Ein Signal auf der Armbanduhr beantwortet dem Referee künftig die Gretchenfrage des Fußballs: Tor oder kein Tor. Einen Machtverlust erleiden die Schiedsrichter nach Ansicht von FIFA-Chefreferee Massimo Busacca nicht. „Es ist auf jeden Fall eine Unterstützung für die Schiedsrichter. Wir verwandeln uns nicht in Roboter“, sagte der Schweizer in Rio de Janeiro. Die Schiedsrichter behalten trotz der Technik die Hoheit auf dem Platz. „Das System ist wie ein Autopilot in einem Flugzeug. Es hilft, aber die letzte Entscheidung trifft der Pilot - also der Schiedsrichter“, sagte FIFA-Marketingdirektor Thierry Weil.
Schwierig sei es gewesen, die Fußball-Entscheider zu überzeugen, erzählte Blatter in Rio de Janeiro und sprach dabei wohl auch ein bisschen von sich selbst. Die Fußball-Romantik vom einfachen Spiel mit einfachen Regeln geht mit dem Einzug der Technik nämlich verloren.
Auch wenn Blatter das nicht so sieht. „Der Fußball hat sein menschliches Gesicht behalten. Wenn man Hilfe hat, muss man die auch einsetzen. Für uns als FIFA war klar, was 2010 passiert ist, darf sich nicht wiederholen“, sagte Blatter nach dem Beschluss für eine Technikeinführung im vergangenen Sommer. Funktioniert GoalControl beim Confed Cup, haben die deutschen Entwickler beste Chance auf einen Zuschlag auch für die WM 2014 am Zuckerhut.
Nach dem Skandal durch den verwehrten Ausgleich der Engländer gegen das DFB-Team vor drei Jahren in Bloemfontein hatte Blatter keine andere Wahl mehr. Fußball-England schäumte. Die Fachwelt stellte bohrende Fragen. Er musste seine Meinung ändern. Das hatte der Schweizer in Südafrika nach fast zwei Tagen Schweigen erkannt. Der Prozess zur Einführung dauerte dann doch drei Jahre. Nun soll die Technik so ausgereift sein, dass sie über Wohl und Wehe entscheiden darf.
Eigentlich hatte die FIFA Projekte wie den Chip im Ball nach dürftigen Probeläufen bei Jugendturnieren für gescheitert erklärt. Im Juli 2012 entschied das von der FIFA kontrollierte Football Association Board IFAB dann gegen den Willen des europäischen Kontinentalverbandes, die Technik zu erlauben. Blatter sprach im Schweizer Fernsehen damals von einem „absolut historischen Tag“.

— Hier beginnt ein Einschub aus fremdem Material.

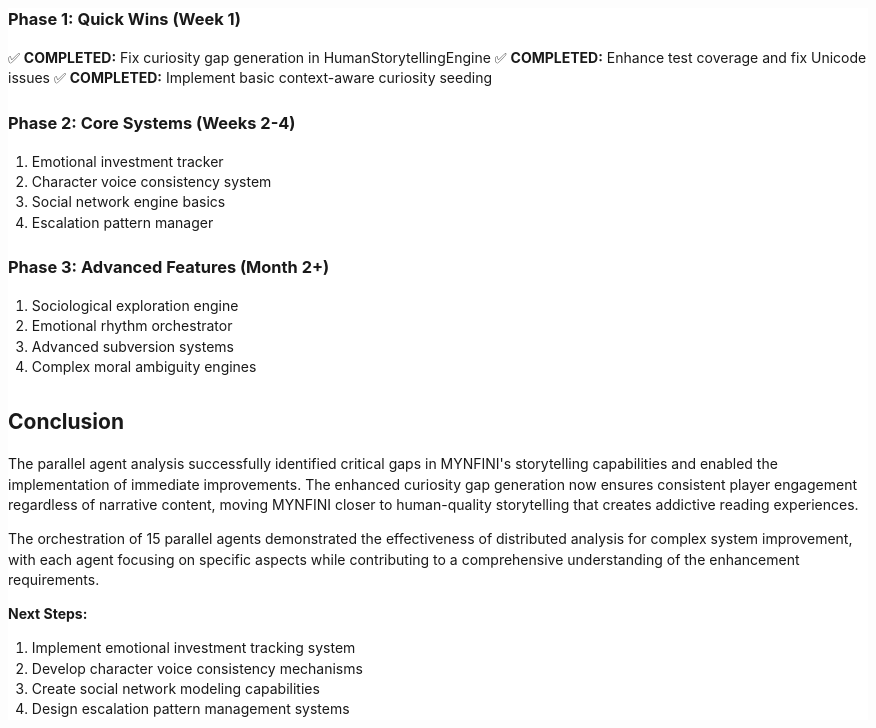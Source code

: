 ### Phase 1: Quick Wins (Week 1)
✅ **COMPLETED:** Fix curiosity gap generation in HumanStorytellingEngine
✅ **COMPLETED:** Enhance test coverage and fix Unicode issues
✅ **COMPLETED:** Implement basic context-aware curiosity seeding

### Phase 2: Core Systems (Weeks 2-4)
1. Emotional investment tracker
2. Character voice consistency system
3. Social network engine basics
4. Escalation pattern manager

### Phase 3: Advanced Features (Month 2+)
1. Sociological exploration engine
2. Emotional rhythm orchestrator
3. Advanced subversion systems
4. Complex moral ambiguity engines

## Conclusion

The parallel agent analysis successfully identified critical gaps in MYNFINI's storytelling capabilities and enabled the implementation of immediate improvements. The enhanced curiosity gap generation now ensures consistent player engagement regardless of narrative content, moving MYNFINI closer to human-quality storytelling that creates addictive reading experiences.

The orchestration of 15 parallel agents demonstrated the effectiveness of distributed analysis for complex system improvement, with each agent focusing on specific aspects while contributing to a comprehensive understanding of the enhancement requirements.

**Next Steps:**
1. Implement emotional investment tracking system
2. Develop character voice consistency mechanisms
3. Create social network modeling capabilities
4. Design escalation pattern management systems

In Würselen bei Aachen hatte sich Dirk Broichhausen schon vor dem fatalen Fehlpfiff in Südafrika über eine Schiedsrichter-Entscheidung bei einem Spiel echauffiert. Das war der Auslöser für ihn, mit seinem damaligen Unternehmen, spezialisiert auf kamerabasierte Systeme, die Fehler bei der Produktion von Gummi- und Kunststoffteilen erkennen, mit viel Enthusiasmus die Entwicklung von Torkameras voranzutreiben.
Im April folgte nach einer aufwändigen Test- und Genehmigungsphase der Zuschlag durch die FIFA - gegen starke und wirtschaftlich potentere Konkurrenten. „Wir wussten, dass wir eine super Technik haben“, sagt Broichhausen. So sieht das auch Blatter vor der Premiere in Brasilia.